(Source texts of formatted documents)
:::

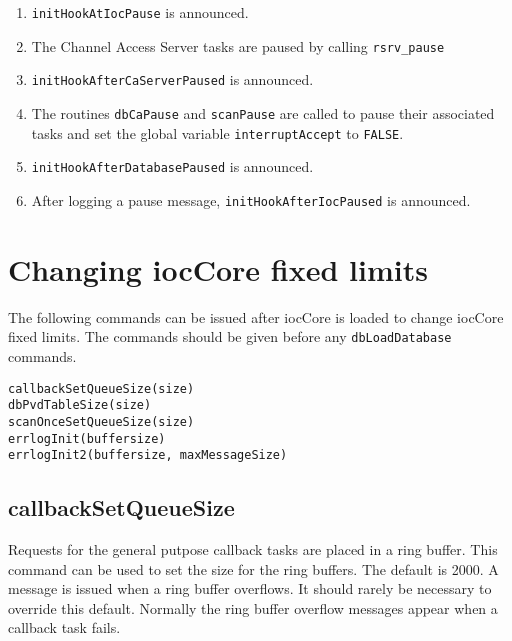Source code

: \begin{enumerate}\item \verb|initHookAtIocPause| is announced.

\item The Channel Access Server tasks are paused by calling \verb|rsrv_pause|

\item \verb|initHookAfterCaServerPaused| is announced.

\item The routines \verb|dbCaPause| and \verb|scanPause| are called to pause their associated tasks and set the global variable 
\verb|interruptAccept| to \verb|FALSE|.

\item \verb|initHookAfterDatabasePaused| is announced.

\item After logging a pause message, \verb|initHookAfterIocPaused| is announced.

\end{enumerate}
\section{Changing iocCore fixed limits}

The following commands can be issued after iocCore is loaded to change iocCore fixed limits. The commands should be 
given before any \verb|dbLoadDatabase| commands.

\begin{verbatim}callbackSetQueueSize(size)
dbPvdTableSize(size)
scanOnceSetQueueSize(size)
errlogInit(buffersize)
errlogInit2(buffersize, maxMessageSize)
\end{verbatim}
\subsection{callbackSetQueueSize}

Requests for the general putpose callback tasks are placed in a ring buffer. This command can be used to set the size for 
the ring buffers. The default is 2000. A message is issued when a ring buffer overflows. It should rarely be necessary to 
override this default. Normally the ring buffer overflow messages appear when a callback task fails.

:::

Please output the entries above exactly, leaving out every picture.

◆ **Exercise answer**
Source code

: \begin{enumerate}\item \verb|initHookAtIocPause| is announced.

\item The Channel Access Server tasks are paused by calling \verb|rsrv_pause|

\item \verb|initHookAfterCaServerPaused| is announced.

\item The routines \verb|dbCaPause| and \verb|scanPause| are called to pause their associated tasks and set the global variable 
\verb|interruptAccept| to \verb|FALSE|.

\item \verb|initHookAfterDatabasePaused| is announced.

\item After logging a pause message, \verb|initHookAfterIocPaused| is announced.

\end{enumerate}
\section{Changing iocCore fixed limits}

The following commands can be issued after iocCore is loaded to change iocCore fixed limits. The commands should be 
given before any \verb|dbLoadDatabase| commands.

\begin{verbatim}callbackSetQueueSize(size)
dbPvdTableSize(size)
scanOnceSetQueueSize(size)
errlogInit(buffersize)
errlogInit2(buffersize, maxMessageSize)
\end{verbatim}
\subsection{callbackSetQueueSize}

Requests for the general putpose callback tasks are placed in a ring buffer. This command can be used to set the size for 
the ring buffers. The default is 2000. A message is issued when a ring buffer overflows. It should rarely be necessary to 
override this default. Normally the ring buffer overflow messages appear when a callback task fails.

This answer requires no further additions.